- ASSIGNMENT
Would you please write out each of the entries below exactly, omitting pictures?

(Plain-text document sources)
____

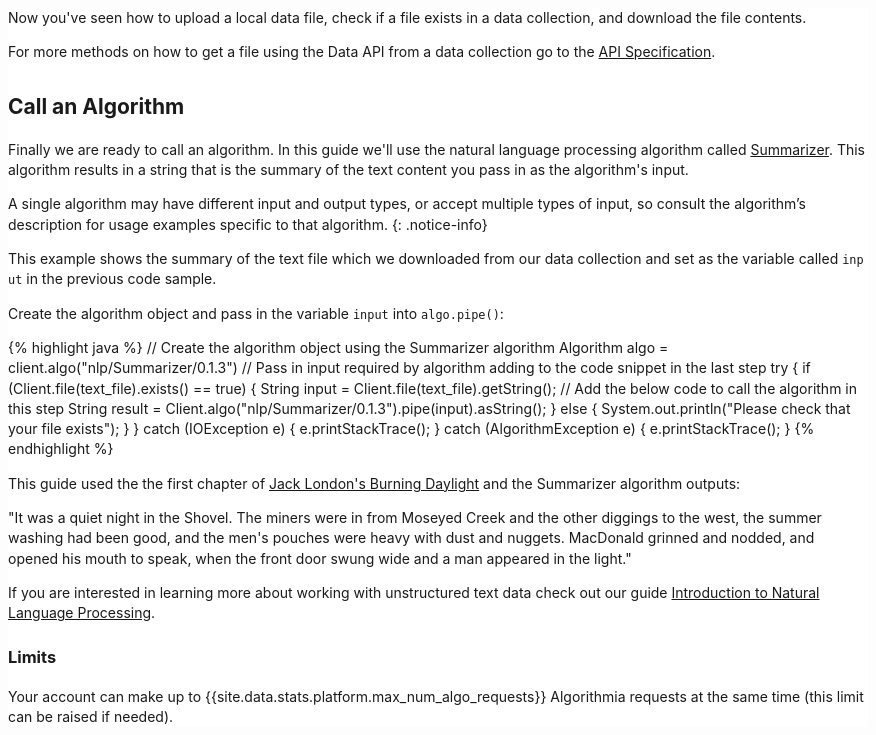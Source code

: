 Now you've seen how to upload a local data file, check if a file exists in a data collection, and download the file contents.

For more methods on how to get a file using the Data API from a data collection go to the [API Specification](http://docs.algorithmia.com/#getting-a-file).

## Call an Algorithm

Finally we are ready to call an algorithm. In this guide we'll use the natural language processing algorithm called [Summarizer](https://algorithmia.com/algorithms/nlp/Summarizer). This algorithm results in a string that is the summary of the text content you pass in as the algorithm's input.

A single algorithm may have different input and output types, or accept multiple types of input, so consult the algorithm’s description for usage examples specific to that algorithm.
{: .notice-info}

This example shows the summary of the text file which we downloaded from our data collection and set as the variable called `input` in the previous code sample.

Create the algorithm object and pass in the variable `input` into `algo.pipe()`:

{% highlight java %}
// Create the algorithm object using the Summarizer algorithm
Algorithm algo = client.algo("nlp/Summarizer/0.1.3")
// Pass in input required by algorithm adding to the code snippet in the last step
try {
    if (Client.file(text_file).exists() == true) {
        String input = Client.file(text_file).getString();
        // Add the below code to call the algorithm in this step
        String result = Client.algo("nlp/Summarizer/0.1.3").pipe(input).asString();
    } else {
        System.out.println("Please check that your file exists");
    }
} catch (IOException e) {
    e.printStackTrace();
} catch (AlgorithmException e) {
    e.printStackTrace();
}
{% endhighlight %}

This guide used the the first chapter of [Jack London's Burning Daylight](https://en.wikisource.org/wiki/Burning_Daylight) and the Summarizer algorithm outputs:

"It was a quiet night in the Shovel. The miners were in from Moseyed Creek and the other diggings to the west, the summer washing had been good, and the men's pouches were heavy with dust and nuggets. MacDonald grinned and nodded, and opened his mouth to speak, when the front door swung wide and a man appeared in the light."

If you are interested in learning more about working with unstructured text data check out our guide [Introduction to Natural Language Processing](https://blog.algorithmia.com/introduction-natural-language-processing-nlp/).

### Limits

Your account can make up to {{site.data.stats.platform.max_num_algo_requests}} Algorithmia requests at the same time (this limit <a onclick="Intercom('show')">can be raised</a> if needed).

____

- PROBLEM SOLUTION
Source code

: Now you've seen how to upload a local data file, check if a file exists in a data collection, and download the file contents.

For more methods on how to get a file using the Data API from a data collection go to the [API Specification](http://docs.algorithmia.com/#getting-a-file).

## Call an Algorithm

Finally we are ready to call an algorithm. In this guide we'll use the natural language processing algorithm called [Summarizer](https://algorithmia.com/algorithms/nlp/Summarizer). This algorithm results in a string that is the summary of the text content you pass in as the algorithm's input.

A single algorithm may have different input and output types, or accept multiple types of input, so consult the algorithm’s description for usage examples specific to that algorithm.
{: .notice-info}

This example shows the summary of the text file which we downloaded from our data collection and set as the variable called `input` in the previous code sample.

Create the algorithm object and pass in the variable `input` into `algo.pipe()`:

{% highlight java %}
// Create the algorithm object using the Summarizer algorithm
Algorithm algo = client.algo("nlp/Summarizer/0.1.3")
// Pass in input required by algorithm adding to the code snippet in the last step
try {
    if (Client.file(text_file).exists() == true) {
        String input = Client.file(text_file).getString();
        // Add the below code to call the algorithm in this step
        String result = Client.algo("nlp/Summarizer/0.1.3").pipe(input).asString();
    } else {
        System.out.println("Please check that your file exists");
    }
} catch (IOException e) {
    e.printStackTrace();
} catch (AlgorithmException e) {
    e.printStackTrace();
}
{% endhighlight %}

This guide used the the first chapter of [Jack London's Burning Daylight](https://en.wikisource.org/wiki/Burning_Daylight) and the Summarizer algorithm outputs:

"It was a quiet night in the Shovel. The miners were in from Moseyed Creek and the other diggings to the west, the summer washing had been good, and the men's pouches were heavy with dust and nuggets. MacDonald grinned and nodded, and opened his mouth to speak, when the front door swung wide and a man appeared in the light."

If you are interested in learning more about working with unstructured text data check out our guide [Introduction to Natural Language Processing](https://blog.algorithmia.com/introduction-natural-language-processing-nlp/).

### Limits

Your account can make up to {{site.data.stats.platform.max_num_algo_requests}} Algorithmia requests at the same time (this limit <a onclick="Intercom('show')">can be raised</a> if needed).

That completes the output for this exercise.